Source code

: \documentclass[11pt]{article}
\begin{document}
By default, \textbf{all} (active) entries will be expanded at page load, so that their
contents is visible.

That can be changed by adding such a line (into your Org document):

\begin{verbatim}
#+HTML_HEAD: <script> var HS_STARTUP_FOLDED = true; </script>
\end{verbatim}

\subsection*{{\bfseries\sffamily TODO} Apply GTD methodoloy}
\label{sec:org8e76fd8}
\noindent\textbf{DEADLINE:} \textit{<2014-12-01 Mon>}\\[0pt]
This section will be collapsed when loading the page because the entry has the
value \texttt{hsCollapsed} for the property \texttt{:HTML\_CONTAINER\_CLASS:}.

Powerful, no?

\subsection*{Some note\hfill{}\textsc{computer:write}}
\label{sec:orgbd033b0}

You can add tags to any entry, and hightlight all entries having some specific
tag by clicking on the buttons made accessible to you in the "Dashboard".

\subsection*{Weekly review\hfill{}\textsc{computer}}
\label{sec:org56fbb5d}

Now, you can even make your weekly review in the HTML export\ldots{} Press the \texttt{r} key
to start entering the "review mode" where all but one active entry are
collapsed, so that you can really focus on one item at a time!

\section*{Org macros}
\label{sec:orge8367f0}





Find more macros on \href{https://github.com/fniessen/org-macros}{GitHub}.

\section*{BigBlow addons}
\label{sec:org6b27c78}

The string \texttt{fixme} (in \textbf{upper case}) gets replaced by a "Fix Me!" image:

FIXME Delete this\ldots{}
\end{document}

•••••

- Exercise prompt -
Copy range, inclusive: the line holding "so that their" to the line holding "tag by clicking". Reproduce exactly those lines of the records above and no others.

- Response to the exercise -
By default, \textbf{all} (active) entries will be expanded at page load, so that their
contents is visible.

That can be changed by adding such a line (into your Org document):

\begin{verbatim}
#+HTML_HEAD: <script> var HS_STARTUP_FOLDED = true; </script>
\end{verbatim}

\subsection*{{\bfseries\sffamily TODO} Apply GTD methodoloy}
\label{sec:org8e76fd8}
\noindent\textbf{DEADLINE:} \textit{<2014-12-01 Mon>}\\[0pt]
This section will be collapsed when loading the page because the entry has the
value \texttt{hsCollapsed} for the property \texttt{:HTML\_CONTAINER\_CLASS:}.

Powerful, no?

\subsection*{Some note\hfill{}\textsc{computer:write}}
\label{sec:orgbd033b0}

You can add tags to any entry, and hightlight all entries having some specific
tag by clicking on the buttons made accessible to you in the "Dashboard".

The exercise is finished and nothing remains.